Showing posts with label Venetian School. Show all posts
Showing posts with label Venetian School. Show all posts

Friday, 9 October 2020

Andrea and Giovanni Gabrieli

Andrea Gabrieli (1532/1533 – August 30, 1585) was an Italian composer and organist of the late Renaissance. His nephew was the better known Giovanni Gabrieli, (c. 1554/1557 – 12 August 1612) also a composer and organist. Both were members of the Venetian School, the name given to Italian composers of the later Renaissance working in Venice from about 1550 to around 1610 and used as a collective term for their work.

Andrea Gabrieli
Venetian School
The rise of Venice as a musical centre was in part political.
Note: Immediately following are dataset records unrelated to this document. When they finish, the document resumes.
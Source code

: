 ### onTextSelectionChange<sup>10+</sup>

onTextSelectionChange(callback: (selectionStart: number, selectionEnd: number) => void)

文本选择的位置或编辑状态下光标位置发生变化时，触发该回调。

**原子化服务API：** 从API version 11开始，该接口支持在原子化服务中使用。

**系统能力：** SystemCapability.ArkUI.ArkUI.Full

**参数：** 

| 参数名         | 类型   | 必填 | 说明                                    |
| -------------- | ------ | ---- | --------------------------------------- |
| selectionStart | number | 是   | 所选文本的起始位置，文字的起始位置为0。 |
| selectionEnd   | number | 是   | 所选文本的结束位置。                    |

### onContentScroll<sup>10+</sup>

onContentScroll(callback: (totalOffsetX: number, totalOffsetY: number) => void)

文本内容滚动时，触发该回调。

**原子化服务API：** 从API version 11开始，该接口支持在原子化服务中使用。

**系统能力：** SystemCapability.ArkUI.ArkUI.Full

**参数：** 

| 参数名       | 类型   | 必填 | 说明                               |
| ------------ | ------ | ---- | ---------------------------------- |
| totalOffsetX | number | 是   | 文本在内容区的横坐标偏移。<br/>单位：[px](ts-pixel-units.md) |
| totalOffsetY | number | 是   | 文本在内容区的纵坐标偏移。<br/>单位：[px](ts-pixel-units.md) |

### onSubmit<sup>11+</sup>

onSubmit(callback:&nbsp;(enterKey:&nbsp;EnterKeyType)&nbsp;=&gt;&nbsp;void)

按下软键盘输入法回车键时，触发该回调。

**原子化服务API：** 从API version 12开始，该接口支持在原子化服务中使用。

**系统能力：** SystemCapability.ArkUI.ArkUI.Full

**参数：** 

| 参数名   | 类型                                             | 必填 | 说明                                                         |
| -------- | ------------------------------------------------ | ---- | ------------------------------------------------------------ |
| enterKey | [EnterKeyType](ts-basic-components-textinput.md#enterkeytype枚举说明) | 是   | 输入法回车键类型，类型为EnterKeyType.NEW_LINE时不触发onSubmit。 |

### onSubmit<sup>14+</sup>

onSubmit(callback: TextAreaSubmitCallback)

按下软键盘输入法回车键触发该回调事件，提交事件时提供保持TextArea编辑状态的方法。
After the death of Pope Leo X in 1521 and the Sack of Rome in 1527, many musicians either moved elsewhere or chose not to go to Rome, and Venice was one of several places to have a creative environment and the existence of St Mark's Basilica in Venice also attracted many composers. The unique interior of the basilica with opposing choir lofts and spacious architecture required a compositional style which exploited sound delay; so the Venetian polychoral style was developed. This grand antiphonal style, in which groups of singers and instruments played sometimes in opposition, sometimes together united by the sound of the organ was the hallmark of the Venetian School's composers of sacred music.